» Description of the task
Within the records that follow, determine how many lines include the word "custodial". State the number and nothing further.

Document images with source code
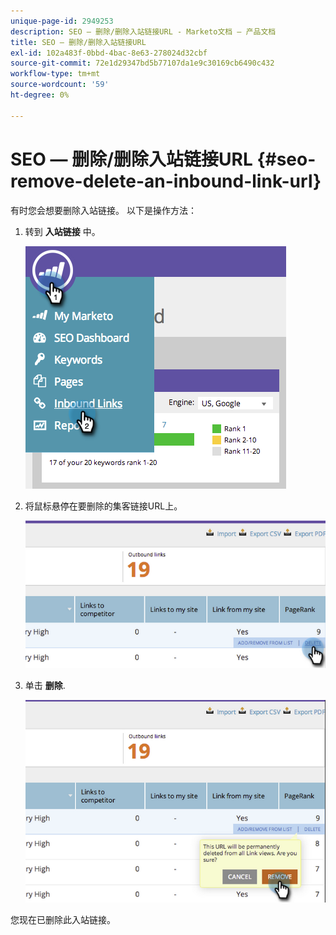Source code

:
 ```yaml
---
unique-page-id: 2949253
description: SEO — 删除/删除入站链接URL - Marketo文档 — 产品文档
title: SEO — 删除/删除入站链接URL
exl-id: 102a483f-0bbd-4bac-8e63-278024d32cbf
source-git-commit: 72e1d29347bd5b77107da1e9c30169cb6490c432
workflow-type: tm+mt
source-wordcount: '59'
ht-degree: 0%

---
```


# SEO — 删除/删除入站链接URL {#seo-remove-delete-an-inbound-link-url}

有时您会想要删除入站链接。 以下是操作方法：

1. 转到 **入站链接** 中。

   ![](assets/image2014-9-18-13-3a47-3a3.png)

1. 将鼠标悬停在要删除的集客链接URL上。

   ![](assets/image2014-9-18-13-3a49-3a34.png)

1. 单击 **删除**.

   ![](assets/image2014-9-18-13-3a49-3a44.png)

您现在已删除此入站链接。
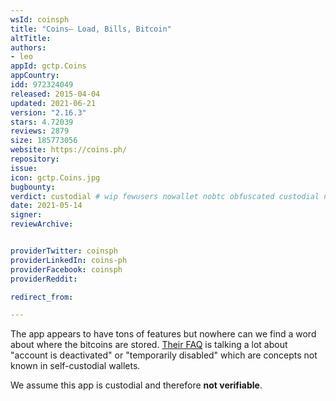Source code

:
 ```yaml
---
wsId: coinsph
title: "Coins– Load, Bills, Bitcoin"
altTitle: 
authors:
- leo
appId: gctp.Coins
appCountry: 
idd: 972324049
released: 2015-04-04
updated: 2021-06-21
version: "2.16.3"
stars: 4.72039
reviews: 2879
size: 185773056
website: https://coins.ph/
repository: 
issue: 
icon: gctp.Coins.jpg
bugbounty: 
verdict: custodial # wip fewusers nowallet nobtc obfuscated custodial nosource nonverifiable reproducible bounty defunct
date: 2021-05-14
signer: 
reviewArchive:


providerTwitter: coinsph
providerLinkedIn: coins-ph
providerFacebook: coinsph
providerReddit: 

redirect_from:

---
```


The app appears to have tons of features but nowhere can we find a word about
where the bitcoins are stored.
[Their FAQ](https://support.coins.ph/hc/en-us/categories/202504637-Safety-Security)
is talking a lot about "account is deactivated" or "temporarily disabled" which
are concepts not known in self-custodial wallets.

We assume this app is custodial and therefore **not verifiable**.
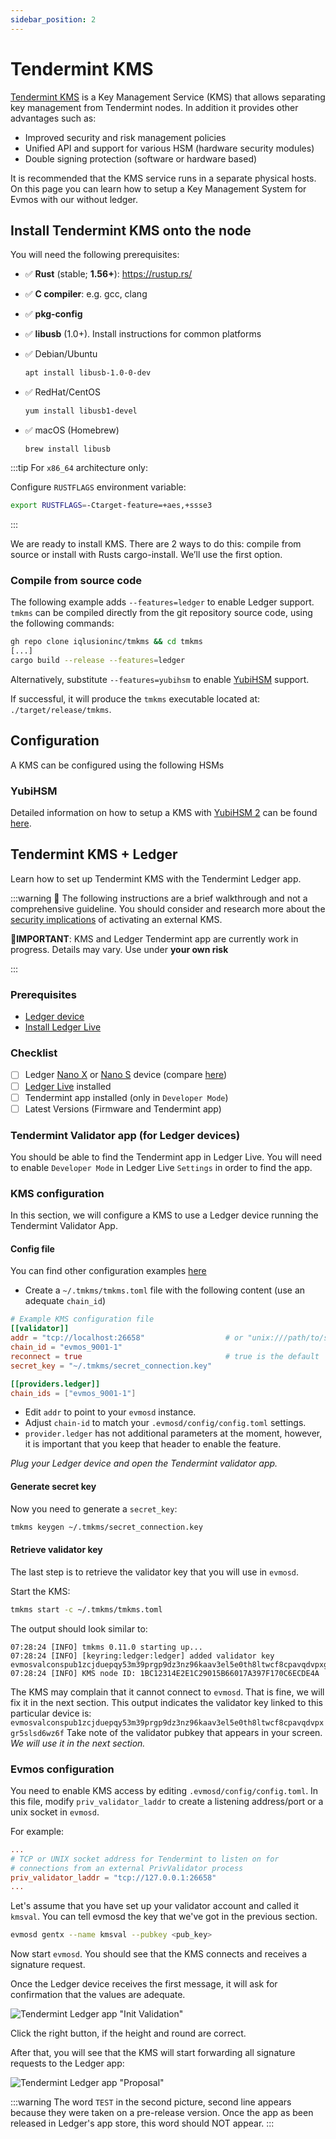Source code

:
 ```yaml
---
sidebar_position: 2
---
```


# Tendermint KMS

[Tendermint KMS](https://github.com/iqlusioninc/tmkms) is a Key Management Service (KMS) that allows separating key
management from Tendermint nodes. In addition it provides other advantages such as:

- Improved security and risk management policies
- Unified API and support for various HSM (hardware security modules)
- Double signing protection (software or hardware based)

It is recommended that the KMS service runs in a separate physical hosts. On this page you can learn how to setup
a Key Management System for Evmos with our without ledger.

## Install Tendermint KMS onto the node

You will need the following prerequisites:

- ✅ **Rust** (stable; **1.56+**): https://rustup.rs/
- ✅ **C compiler**: e.g. gcc, clang
- ✅ **pkg-config**
- ✅ **libusb** (1.0+). Install instructions for common platforms
- ✅ Debian/Ubuntu

  ```bash
  apt install libusb-1.0-0-dev
  ```

- ✅ RedHat/CentOS

  ```bash
  yum install libusb1-devel
  ```

- ✅ macOS (Homebrew)

  ```
  brew install libusb
  ```

:::tip
For `x86_64` architecture only:

Configure `RUSTFLAGS` environment variable:

```bash
export RUSTFLAGS=-Ctarget-feature=+aes,+ssse3
```

:::

We are ready to install KMS. There are 2 ways to do this: compile from source or install with Rusts cargo-install.
We’ll use the first option.

### Compile from source code

The following example adds `--features=ledger` to enable Ledger  support.
`tmkms` can be compiled directly from the git repository source code, using the following commands:

```bash
gh repo clone iqlusioninc/tmkms && cd tmkms
[...]
cargo build --release --features=ledger
```

Alternatively, substitute `--features=yubihsm` to enable [YubiHSM](https://www.yubico.com/products/hardware-security-module/)
support.

If successful, it will produce the `tmkms` executable located at: `./target/release/tmkms`.

## Configuration

A KMS can be configured using the following HSMs

### YubiHSM

Detailed information on how to setup a KMS with [YubiHSM 2](https://www.yubico.com/products/hardware-security-module/)
can be found [here](https://github.com/iqlusioninc/tmkms/blob/master/README.yubihsm.md).

## Tendermint KMS + Ledger

Learn how to set up Tendermint KMS with the Tendermint Ledger app.

:::warning
🚧  The following instructions are a brief walkthrough and not a comprehensive guideline. You should consider and
research more about the [security implications](./validator-security) of activating an external KMS.

🚨**IMPORTANT**: KMS and Ledger Tendermint app are currently work in progress. Details may vary. Use under **your own risk**

:::

### Prerequisites

- [Ledger device](https://shop.ledger.com/)
- [Install Ledger Live](https://www.ledger.com/ledger-live)

### Checklist

- [ ] Ledger [Nano X](https://shop.ledger.com/pages/ledger-nano-x) or [Nano S](https://shop.ledger.com/products/ledger-nano-s)
device (compare [here](https://shop.ledger.com/pages/hardware-wallets-comparison))
- [ ] [Ledger Live](https://www.ledger.com/ledger-live) installed
- [ ] Tendermint app installed (only in `Developer Mode`)
- [ ] Latest Versions (Firmware and Tendermint app)

### Tendermint Validator app (for Ledger devices)

You should be able to find the Tendermint app in Ledger Live. You will need to enable `Developer Mode` in Ledger Live
`Settings` in order to find the app.

### KMS configuration

In this section, we will configure a KMS to use a Ledger device running the Tendermint Validator App.

#### Config file

You can find other configuration examples [here](https://github.com/iqlusioninc/tmkms/blob/master/tmkms.toml.example)

- Create a `~/.tmkms/tmkms.toml` file with the following content (use an adequate `chain_id`)

```toml
# Example KMS configuration file
[[validator]]
addr = "tcp://localhost:26658"                  # or "unix:///path/to/socket"
chain_id = "evmos_9001-1"
reconnect = true                                # true is the default
secret_key = "~/.tmkms/secret_connection.key"

[[providers.ledger]]
chain_ids = ["evmos_9001-1"]
```

- Edit `addr` to point to your `evmosd` instance.
- Adjust `chain-id` to match your `.evmosd/config/config.toml` settings.
- `provider.ledger` has not additional parameters at the moment, however, it is important that you keep that
header to enable the feature.

*Plug your Ledger device and open the Tendermint validator app.*

#### Generate secret key

Now you need to generate a `secret_key`:

```bash
tmkms keygen ~/.tmkms/secret_connection.key
```

#### Retrieve validator key

The last step is to retrieve the validator key that you will use in `evmosd`.

Start the KMS:

```bash
tmkms start -c ~/.tmkms/tmkms.toml
```

The output should look similar to:

```text
07:28:24 [INFO] tmkms 0.11.0 starting up...
07:28:24 [INFO] [keyring:ledger:ledger] added validator key evmosvalconspub1zcjduepqy53m39prgp9dz3nz96kaav3el5e0th8ltwcf8cpavqdvpxgr5slsd6wz6f
07:28:24 [INFO] KMS node ID: 1BC12314E2E1C29015B66017A397F170C6ECDE4A
```

The KMS may complain that it cannot connect to `evmosd`. That is fine, we will fix it in the next section.
This output indicates the validator key linked to this particular device is: `evmosvalconspub1zcjduepqy53m39prgp9dz3nz96kaav3el5e0th8ltwcf8cpavqdvpxgr5slsd6wz6f`
Take note of the validator pubkey that appears in your screen. *We will use it in the next section.*

### Evmos configuration

You need to enable KMS access by editing `.evmosd/config/config.toml`. In this file, modify `priv_validator_laddr`
to create a listening address/port or a unix socket in `evmosd`.

For example:

```toml
...
# TCP or UNIX socket address for Tendermint to listen on for
# connections from an external PrivValidator process
priv_validator_laddr = "tcp://127.0.0.1:26658"
...
```

Let's assume that you have set up your validator account and called it `kmsval`. You can tell evmosd the key that
we've got in the previous section.

```bash
evmosd gentx --name kmsval --pubkey <pub_key>
```

Now start `evmosd`. You should see that the KMS connects and receives a signature request.

Once the Ledger device receives the first message, it will ask for confirmation that the values are adequate.

![Tendermint Ledger app "Init Validation"](/img/kms_tm_ledger_01.jpg)

Click the right button, if the height and round are correct.

After that, you will see that the KMS will start forwarding all signature requests to the Ledger app:

![Tendermint Ledger app "Proposal"](/img/kms_tm_ledger_02.jpg)

:::warning
The word `TEST` in the second picture, second line appears because they were taken on a pre-release version.
Once the app as been released in Ledger's app store, this word should NOT appear.
:::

» Response to the task
3